Fancy goods dealer Edward Spall had two shops in the town, one in King Street, the other in Regent Road, but they had closed by 1984.

When they took their first stroll into the holiday areas, the couple were immediately smitten: “We saw the Britannia Pier, we walked along the front where the path was a lovely terra-cotta colour, we saw the old open-air Marina and swimming pool and we thought, ‘What a marvellous place!’”

Their lifetime love affair with Yarmouth holidays had begun.

After marrying in 1960, they thought how nice it would be to live to Yarmouth.

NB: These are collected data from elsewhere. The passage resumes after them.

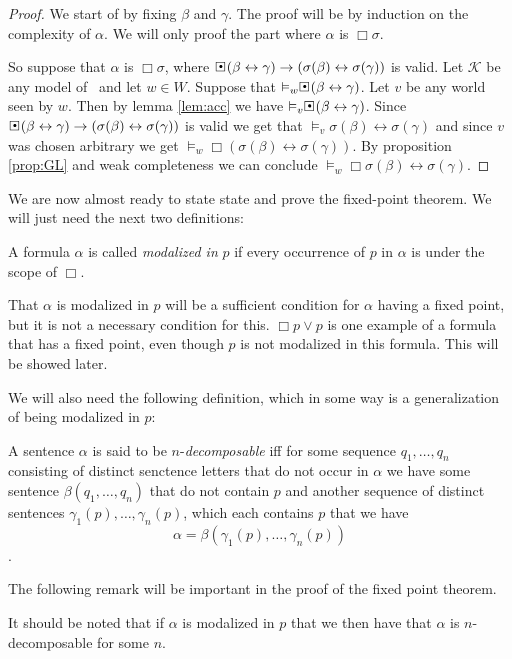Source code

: \documentclass[../main.tex]{subfiles}
\begin{document}
\begin{proof}
	We start of by fixing $\beta$ and $\gamma$. The proof will be by
	induction on the complexity of $\alpha$. We will only proof the part
	where $\alpha$ is $\Box\sigma$.

	So suppose that $\alpha$ is $\Box\sigma$, where
	$\sBox(\beta\leftrightarrow\gamma)\rightarrow(\sigma(\beta)\leftrightarrow\sigma(\gamma))$
	is valid. Let $\mathcal{K}$ be any model of \GL\ and let $w\in W$.
	Suppose that $\vDash_w\sBox(\beta\leftrightarrow\gamma)$. Let $v$ be
	any world seen by $w$. Then by lemma \ref{lem:acc} we have
	$\vDash_v\sBox(\beta\leftrightarrow\gamma)$. Since 
	$\sBox(\beta\leftrightarrow\gamma)\rightarrow(\sigma(\beta)\leftrightarrow\sigma(\gamma))$
	is valid we get that
	$\vDash_v\sigma(\beta)\leftrightarrow\sigma(\gamma)$ and since
	$v$ was chosen arbitrary we get
	$\vDash_w\Box(\sigma(\beta)\leftrightarrow\sigma(\gamma))$. By
	proposition \ref{prop:GL} and weak completeness we can conclude
	$\vDash_w\Box\sigma(\beta)\leftrightarrow\sigma(\gamma)$.
\end{proof}

We are now almost ready to state state and prove the fixed-point theorem. We
will just need the next two definitions:
\begin{defi}
	A formula $\alpha$ is called \textit{modalized in} $p$ if every occurrence of
	$p$ in  $\alpha$ is under the scope of $\Box$.
\end{defi}
That  $\alpha$ is modalized in $p$ will be a sufficient  condition for $\alpha$
having a fixed point, but it is not a necessary condition for this. $\Box p\vee
p$ is one example of a formula that has a fixed point, even though $p$ is not
modalized in this formula.  This will be showed later.

We will also need the following definition, which in some way is a
generalization of being modalized in $p$:
\begin{defi}
	A sentence $\alpha$ is said to be $n$-\textit{decomposable} iff for some
	sequence $q_1,\ldots,q_n$ consisting of distinct senctence letters that
	do not occur in $\alpha$ we have some sentence $\beta(q_1,\ldots,q_n)$
	that do not contain $p$ and another sequence of distinct sentences 
	$\gamma_1(p),\ldots,\gamma_n(p)$, which each contains $p$ that we have
	$$\alpha=\beta(\gamma_1(p),\ldots,\gamma_n(p))$$.
\end{defi}
The following remark will be important in the proof of the fixed point theorem.
\begin{remark}
It should be noted that if $\alpha$ is modalized in $p$ that we then have that
$\alpha$ is $n$-decomposable for some $n$.
\end{remark}
\end{document}
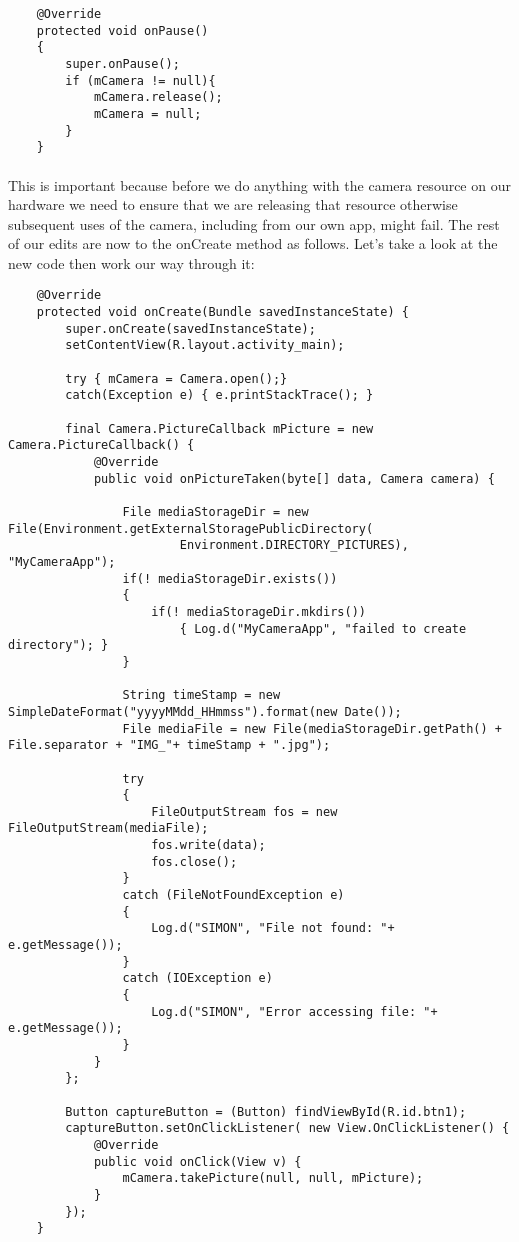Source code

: \begin{lstlisting}
    @Override
    protected void onPause()
    {
        super.onPause();
        if (mCamera != null){
            mCamera.release();
            mCamera = null;
        }
    }
\end{lstlisting}

\paragraph{} This is important because before we do anything with the camera resource on our hardware we need to ensure that we are releasing that resource otherwise subsequent uses of the camera, including from our own app, might fail. The rest of our edits are now to the onCreate method as follows. Let's take a look at the new code then work our way through it:

\begin{lstlisting}
    @Override
    protected void onCreate(Bundle savedInstanceState) {
        super.onCreate(savedInstanceState);
        setContentView(R.layout.activity_main);

        try { mCamera = Camera.open();}
        catch(Exception e) { e.printStackTrace(); }

        final Camera.PictureCallback mPicture = new Camera.PictureCallback() {
            @Override
            public void onPictureTaken(byte[] data, Camera camera) {

                File mediaStorageDir = new File(Environment.getExternalStoragePublicDirectory(
                        Environment.DIRECTORY_PICTURES), "MyCameraApp");
                if(! mediaStorageDir.exists())
                {
                    if(! mediaStorageDir.mkdirs())
                        { Log.d("MyCameraApp", "failed to create directory"); }
                }

                String timeStamp = new SimpleDateFormat("yyyyMMdd_HHmmss").format(new Date());
                File mediaFile = new File(mediaStorageDir.getPath() + File.separator + "IMG_"+ timeStamp + ".jpg");

                try
                {
                    FileOutputStream fos = new FileOutputStream(mediaFile);
                    fos.write(data);
                    fos.close();
                }
                catch (FileNotFoundException e)
                {
                    Log.d("SIMON", "File not found: "+ e.getMessage());
                }
                catch (IOException e)
                {
                    Log.d("SIMON", "Error accessing file: "+ e.getMessage());
                }
            }
        };

        Button captureButton = (Button) findViewById(R.id.btn1);
        captureButton.setOnClickListener( new View.OnClickListener() {
            @Override
            public void onClick(View v) {
                mCamera.takePicture(null, null, mPicture);
            }
        });
    }
\end{lstlisting}

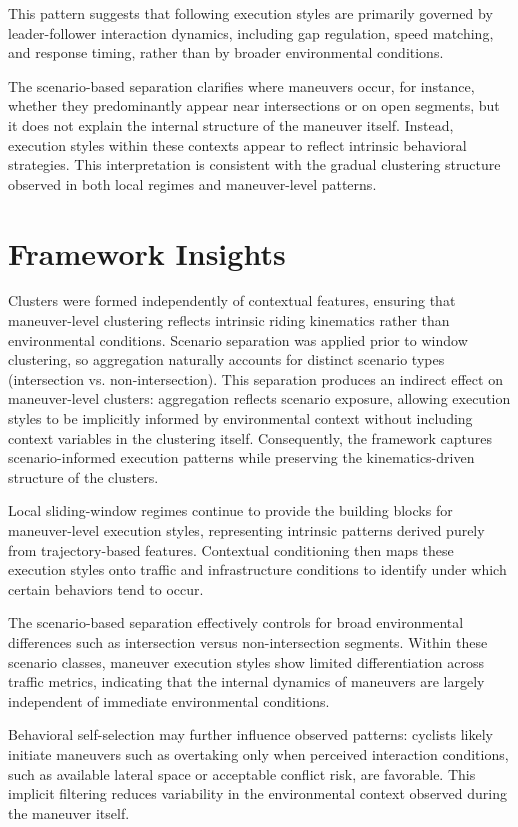 This pattern suggests that following execution styles are primarily governed by leader-follower interaction dynamics, including gap regulation, speed matching, and response timing, rather than by broader environmental conditions.

The scenario-based separation clarifies where maneuvers occur, for instance, whether they predominantly appear near intersections or on open segments, but it does not explain the internal structure of the maneuver itself. Instead, execution styles within these contexts appear to reflect intrinsic behavioral strategies. This interpretation is consistent with the gradual clustering structure observed in both local regimes and maneuver-level patterns.


\section{Framework Insights}

Clusters were formed independently of contextual features, ensuring that maneuver-level clustering reflects intrinsic riding kinematics rather than environmental conditions. Scenario separation was applied prior to window clustering, so aggregation naturally accounts for distinct scenario types (intersection vs. non-intersection). This separation produces an indirect effect on maneuver-level clusters: aggregation reflects scenario exposure, allowing execution styles to be implicitly informed by environmental context without including context variables in the clustering itself. Consequently, the framework captures scenario-informed execution patterns while preserving the kinematics-driven structure of the clusters.

Local sliding-window regimes continue to provide the building blocks for maneuver-level execution styles, representing intrinsic patterns derived purely from trajectory-based features. Contextual conditioning then maps these execution styles onto traffic and infrastructure conditions to identify under which certain behaviors tend to occur.

The scenario-based separation effectively controls for broad environmental differences such as intersection versus non-intersection segments. Within these scenario classes, maneuver execution styles show limited differentiation across traffic metrics, indicating that the internal dynamics of maneuvers are largely independent of immediate environmental conditions.

Behavioral self-selection may further influence observed patterns: cyclists likely initiate maneuvers such as overtaking only when perceived interaction conditions, such as available lateral space or acceptable conflict risk, are favorable. This implicit filtering reduces variability in the environmental context observed during the maneuver itself.

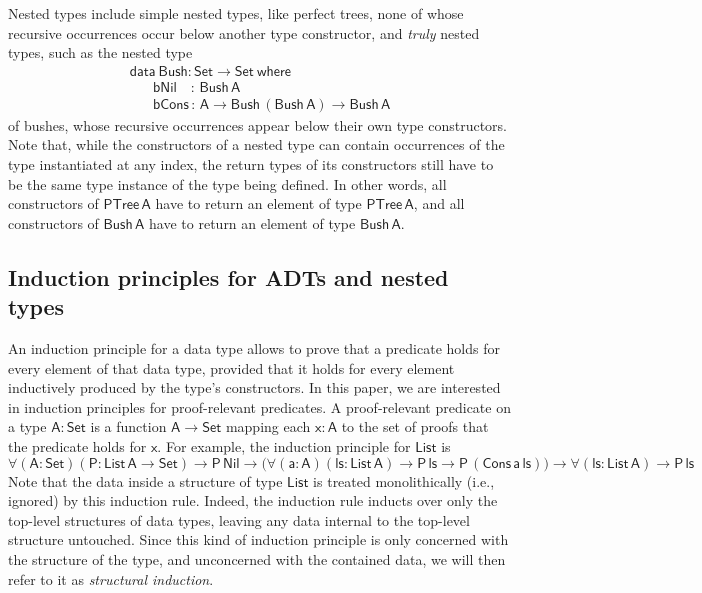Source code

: \documentclass[9pt]{entcs} \usepackage{entcsmacro}
\begin{document}
Nested types include simple nested types, like perfect trees,
none of whose recursive occurrences occur below another type constructor,
and \emph{truly} nested types, such as the nested type
\begin{equation}\label{eq:bush}
\begin{array}{l}
\mathsf{data\ Bush : Set \to Set\ where}\\
\mathsf{\;\;\;\;\;\;bNil\,\,\,\,\,\, :\, Bush\,A}\\
\mathsf{\;\;\;\;\;\;bCons\, :\, A \to Bush\,(Bush\,A) \to Bush\,A} 
\end{array}
\end{equation}
of bushes, whose recursive occurrences appear below their own type constructors.
Note that, while the constructors of a nested type can contain occurrences of the type instantiated at any index,
the return types of its constructors still have to be the same type instance of the type being defined.
In other words, all constructors of $\mathsf{PTree\,A}$ have to return an element of type $\mathsf{PTree\,A}$,
and all constructors of $\mathsf{Bush\,A}$ have to return an element of type $\mathsf{Bush\,A}$.


\subsection{Induction principles for ADTs and nested types}\label{ssec:induction-nested}

An induction principle for a data type allows to prove
that a predicate holds for every element of that data type,
provided that it holds for every element inductively produced by the type's constructors.
In this paper, we are interested in induction principles for proof-relevant predicates.
A proof-relevant predicate on a type $\mathsf{A : Set}$ is a function $\mathsf{A \to Set}$
mapping each $\mathsf{x : A}$ to the set of proofs that the predicate holds for $\mathsf{x}$.
For example, the induction principle for $\mathsf{List}$ is
\begin{equation*}
\mathsf{
\forall (A : Set) (P : List\,A \to Set)
\to P\,Nil
\to \big( \forall (a : A) (ls: List\,A)
\to P\,ls
\to P\,(Cons\,a\,ls)\big)
\to \forall (ls : List\,A)
\to P\, ls
}
\end{equation*}
Note that the data inside a structure of type $\mathsf{List}$ is treated monolithically (i.e., ignored) by this induction rule.
Indeed, the induction rule inducts over only the top-level structures of data types,
leaving any data internal to the top-level structure untouched.
Since this kind of induction principle is only concerned with the structure of the type,
and unconcerned with the contained data,
we will then refer to it as \emph{structural induction}.
\end{document}

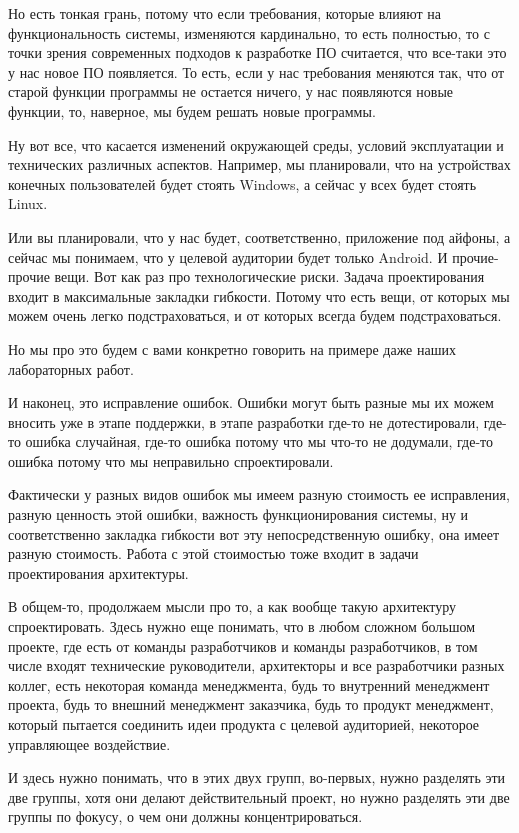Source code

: Но есть тонкая грань, потому что если требования, которые влияют на функциональность системы, изменяются кардинально, то есть полностью, то с точки зрения современных подходов к разработке ПО считается, что все-таки это у нас новое ПО появляется. То есть, если у нас требования меняются так, что от старой функции программы не остается ничего, у нас появляются новые функции, то, наверное, мы будем решать новые программы.

Ну вот все, что касается изменений окружающей среды, условий эксплуатации и технических различных аспектов. Например, мы планировали, что на устройствах конечных пользователей будет стоять Windows, а сейчас у всех будет стоять Linux.

Или вы планировали, что у нас будет, соответственно, приложение под айфоны, а сейчас мы понимаем, что у целевой аудитории будет только Android. И прочие-прочие вещи. Вот как раз про технологические риски. Задача проектирования входит в максимальные закладки гибкости. Потому что есть вещи, от которых мы можем очень легко подстраховаться, и от которых всегда будем подстраховаться.

Но мы про это будем с вами конкретно говорить на примере даже наших лабораторных работ. 

И наконец, это исправление ошибок. Ошибки могут быть разные мы их можем вносить уже в этапе поддержки, в этапе разработки где-то не дотестировали, где-то ошибка случайная, где-то ошибка потому что мы что-то не додумали, где-то ошибка потому что мы неправильно спроектировали.

Фактически у разных видов ошибок мы имеем разную стоимость ее исправления, разную ценность этой ошибки, важность функционирования системы, ну и соответственно закладка гибкости вот эту непосредственную ошибку, она имеет разную стоимость. Работа с этой стоимостью тоже входит в задачи проектирования архитектуры.

В общем-то, продолжаем мысли про то, а как вообще такую архитектуру спроектировать. Здесь нужно еще понимать, что в любом сложном большом проекте, где есть от команды разработчиков и команды разработчиков, в том числе входят технические руководители, архитекторы и все разработчики разных коллег, есть некоторая команда менеджмента, будь то внутренний менеджмент проекта, будь то внешний менеджмент заказчика, будь то продукт менеджмент, который пытается соединить идеи продукта с целевой аудиторией, некоторое управляющее воздействие. 

И здесь нужно понимать, что в этих двух групп, во-первых, нужно разделять эти две группы, хотя они делают действительный проект, но нужно разделять эти две группы по фокусу, о чем они должны концентрироваться.

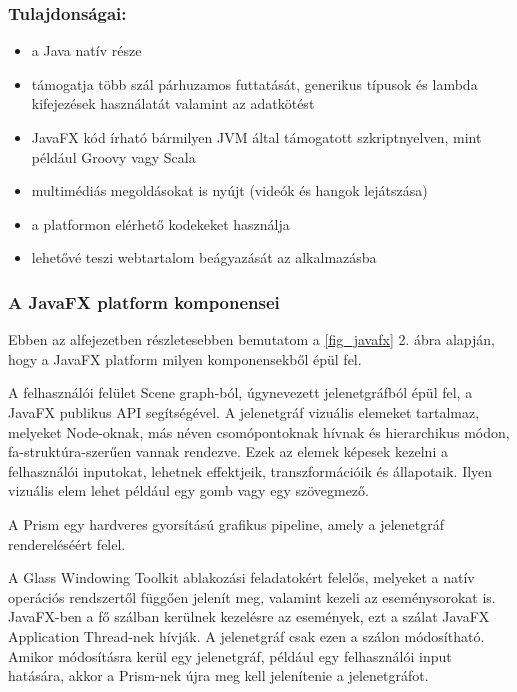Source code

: \subsubsection*{Tulajdonságai:}
\begin{itemize}
\item a Java natív része 
\item támogatja több szál párhuzamos futtatását, generikus típusok és lambda kifejezések használatát valamint az adatkötést 
\item JavaFX kód írható bármilyen JVM által támogatott szkriptnyelven, mint például Groovy vagy Scala 
\item multimédiás megoldásokat is nyújt (videók és hangok lejátszása) 
\item a platformon elérhető kodekeket használja 
\item lehetővé teszi webtartalom beágyazását az alkalmazásba
\end{itemize}

\subsubsection*{A JavaFX platform komponensei}

Ebben az alfejezetben részletesebben bemutatom a \ref{fig_javafx} 2. ábra alapján, hogy a JavaFX platform milyen komponensekből épül fel. \cite{javafx}\cite{javafx4}



A felhasználói felület Scene graph-ból, úgynevezett jelenetgráfból épül fel, a JavaFX publikus API segítségével.
A jelenetgráf vizuális elemeket tartalmaz, melyeket Node-oknak, más néven csomópontoknak hívnak és hierarchikus módon, fa-struktúra-szerűen vannak rendezve.
Ezek az elemek képesek kezelni a felhasználói inputokat, lehetnek effektjeik, transzformációik és állapotaik.
Ilyen vizuális elem lehet például egy gomb vagy egy szövegmező. 

A Prism egy hardveres gyorsítású grafikus pipeline, amely a jelenetgráf rendereléséért felel.\cite{javafx2}

A Glass Windowing Toolkit ablakozási feladatokért felelős, melyeket a natív operációs rendszertől függően jelenít meg, valamint kezeli az eseménysorokat is.
JavaFX-ben a fő szálban kerülnek kezelésre az események, ezt a szálat JavaFX Application Thread-nek hívják.
A jelenetgráf csak ezen a szálon módosítható.
Amikor módosításra kerül egy jelenetgráf, például egy felhasználói input hatására, akkor a Prism-nek újra meg kell jelenítenie a jelenetgráfot.

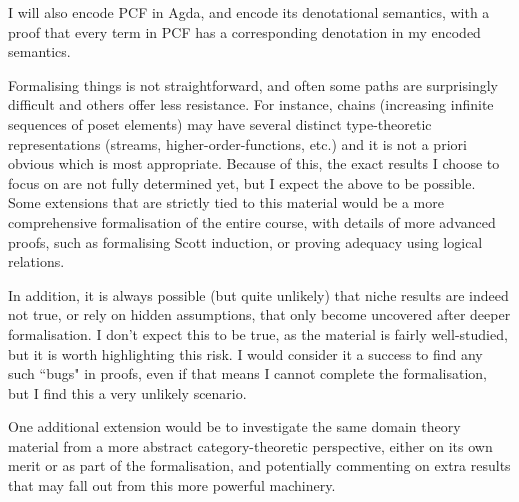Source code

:\documentclass{article}
\begin{document}
I will also encode PCF in Agda, and encode its denotational semantics, with a proof that every term in PCF has a corresponding denotation in my encoded semantics. 

Formalising things is not straightforward, and often some paths are surprisingly difficult and others offer less resistance. For instance, chains (increasing infinite sequences of poset elements) may have several distinct type-theoretic representations (streams, higher-order-functions, etc.) and it is not a priori obvious which is most appropriate. Because of this, the exact results I choose to focus on are not fully determined yet, but I expect the above to be possible. Some extensions that are strictly tied to this material would be a more comprehensive formalisation of the entire course, with details of more advanced proofs, such as formalising Scott induction, or proving adequacy using logical relations. 

In addition, it is always possible (but quite unlikely) that niche results are indeed not true, or rely on hidden assumptions, that only become uncovered after deeper formalisation. I don't expect this to be true, as the material is fairly well-studied, but it is worth highlighting this risk. I would consider it a success to find any such ``bugs" in proofs, even if that means I cannot complete the formalisation, but I find this a very unlikely scenario. 

One additional extension would be to investigate the same domain theory material from a more abstract category-theoretic perspective, either on its own merit or as part of the formalisation, and potentially commenting on extra results that may fall out from this more powerful machinery. 
\end{document}
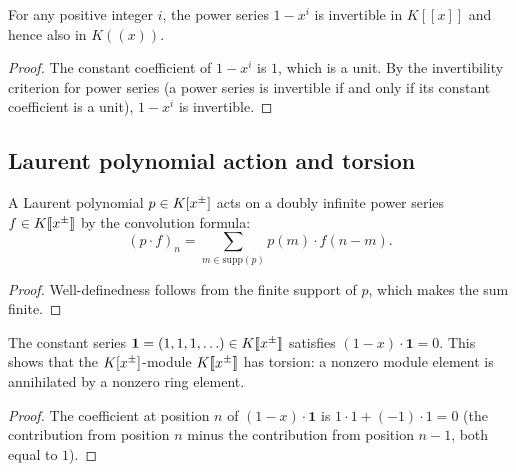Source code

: \begin{lemma}
\label{lem.fps.laure.one-sub-xpow-unit}
\leanhelper
\leanok
For any positive integer $i$, the power series $1 - x^i$ is invertible
in $K\left[\left[x\right]\right]$ and hence also in
$K\left(\left(x\right)\right)$.
\end{lemma}

\begin{proof}
\leanok
The constant coefficient of $1 - x^i$ is $1$, which is a unit.
By the invertibility criterion for power series (a power series is
invertible if and only if its constant coefficient is a unit),
$1 - x^i$ is invertible.
\end{proof}

\subsection{Laurent polynomial action and torsion}

\begin{lemma}
\label{lem.fps.laure.laupol-smul}
\leanhelper
\leanok
A Laurent polynomial $p \in K[\xpm]$ acts on a doubly infinite
power series $f \in K\llbracket \xpm \rrbracket$ by the
convolution formula:
\[
(p \cdot f)_n = \sum_{m \in \mathrm{supp}(p)} p(m) \cdot f(n - m).
\]
\end{lemma}

\begin{proof}
Well-definedness follows from the finite support of $p$, which
makes the sum finite.
\end{proof}

\begin{lemma}
\label{lem.fps.laure.torsion-example}
\leanhelper
\leanok
The constant series $\mathbf{1} = (1, 1, 1, \ldots) \in K\llbracket \xpm \rrbracket$
satisfies $(1 - x) \cdot \mathbf{1} = 0$.
This shows that the $K[\xpm]$-module $K\llbracket \xpm \rrbracket$
has torsion: a nonzero module element is annihilated by a nonzero
ring element.
\end{lemma}

\begin{proof}
The coefficient at position $n$ of $(1 - x) \cdot \mathbf{1}$ is
$1 \cdot 1 + (-1) \cdot 1 = 0$ (the contribution from position $n$
minus the contribution from position $n - 1$, both equal to $1$).
\end{proof}


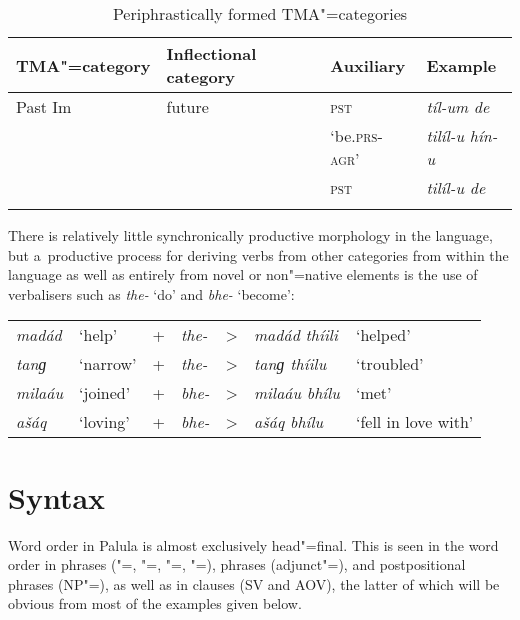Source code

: \begin{table}[ht]
\caption{Periphrastically formed TMA"=categories}
\begin{tabularx}{\textwidth}{ l l Q Q }
\lsptoprule
TMA"=category &
Inflectional category &
Auxiliary &
Example \\\hline
Past Im &
future &
\textsc{pst} &
\textit{tíl-um de} \\
 &
 &
`be.\textsc{prs-agr}' &
\textit{tilíl-u hín-u} \\
 &
 &
\textsc{pst} &
\textit{tilíl-u de} \\\lspbottomrule
\end{tabularx}
\label{tab:2-peri}
\end{table}


There is relatively little synchronically productive  morphology in the language, but a~productive process for deriving verbs from other categories from within the language as well as entirely from novel or non"=native elements is the use of verbalisers such as \textit{the-} `do' and \textit{bhe-} `become':


\begin{table}[H]
\begin{tabularx}{\textwidth}{ l l l l l l l}
\textit{madád} &
`help' &
+ &
\textit{the-} &
{\textgreater} &
\textit{madád thíili} &
`helped'\\
\textit{tanɡ} &
`narrow' &
+ &
\textit{the-} &
{\textgreater} &
\textit{tanɡ thíilu} &
`troubled'\\
\textit{milaáu} &
`joined' &
+ &
\textit{bhe-} &
{\textgreater} &
\textit{milaáu bhílu} &
`met'\\
\textit{ašáq} &
`loving' &
+ &
\textit{bhe-} &
{\textgreater} &
\textit{ašáq bhílu} &
`fell in love with'\\
\end{tabularx}
\end{table}



\section{Syntax}
\label{sec:2-3}
Word order in Palula is almost exclusively head"=final. This is seen in the word order in  phrases ("=, "=, "=, "=),  phrases (adjunct"=), and postpositional phrases (NP"=), as well as in clauses (SV and AOV), the latter of which will be obvious from most of the examples given below.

Under a scheme run by the Labour Exchange for people wanting to work in other parts of the country, he enrolled, expressing a wish to move to the Yarmouth area to continue in the undertaking business in which he had been employed from leaving school, progressing from “the lad in the shop” to coffin maker, then French polisher...

To their delight, the Labour Exchange informed John that the Yarmouth family undertaking firm of Brundish & Son needed an employee, and Harry Brundish offered the Londoner a job.

First the couple lodged in Cobholm, then took a flat in Clarence Road, Gorleston. Patricia became a Birds Eye employee.

Their return to London at her request in 1961 did not mean a change of profession for John, for he continued in the undertaking business and became a funeral director.

Nor did being back in the capital mean that they had abandoned Yarmouth, for they carried on being regular visitors.

They rented a council beach hut near the Marina for some stays, leaving a ten shilling (50p) deposit to ensure its availability the next summer, or hired deckchairs from a Mr Abel who was always accompanied by his dog, Sally, and had a site roughly opposite the Windmill Theatre, John remembers.

In 1983 the Hodnetts acquired a caravan on the Wild Duck Holiday Park in Belton, but their Norfolk vacations came to an abrupt end two years ago when John suffered a blackout while driving to the shops, crashing into a wall and writing off his car.

As a regular Great Yarmouth Mercury reader he keeps in touch with events hereabouts.

For example, the 2012 demolition of the historic Nelson-linked Jetty by the borough council because of soaring maintenance costs made him shake his head in sad disbelief. This prompted him to tell me that he could not remember ever seeing a picture of the former glazed Jetty frontage in the Mercury.

Presumably he meant the glass-roofed shelters erected in 1927 for £500 but removed in 1959 to permit the provision of a replacement, plus shops and entrance.

The clock given by the then mayor, Frederick Lawn, on the 1927 building was removed in 1959 and placed on a North Drive shelter.

John must have missed it in his Mercury, for in 2006 he wrote to tell me that he would like to see in this column a mention of “the large glass shelter that used to be at the Jetty – we used to wait there with our luggage for the coach to take us home.”

My files could not help but Charles Read, of Laurel Drive, Bradwell, an Associate of the Royal Photographic Society and a founder member in 1948 of Yarmouth Photographic Society, rooted among his negatives and produced a picture published here in 2007 and illustrating today’s feature.

Conditions were not at their best when Charles captured the image, for it was on Sunday, February 1 1953 – the morning after the disastrous East Coast surge. “The shelter seemed more or less undamaged but heavy seas were still pounding the Jetty which had lost most of its decking,” reported Charles.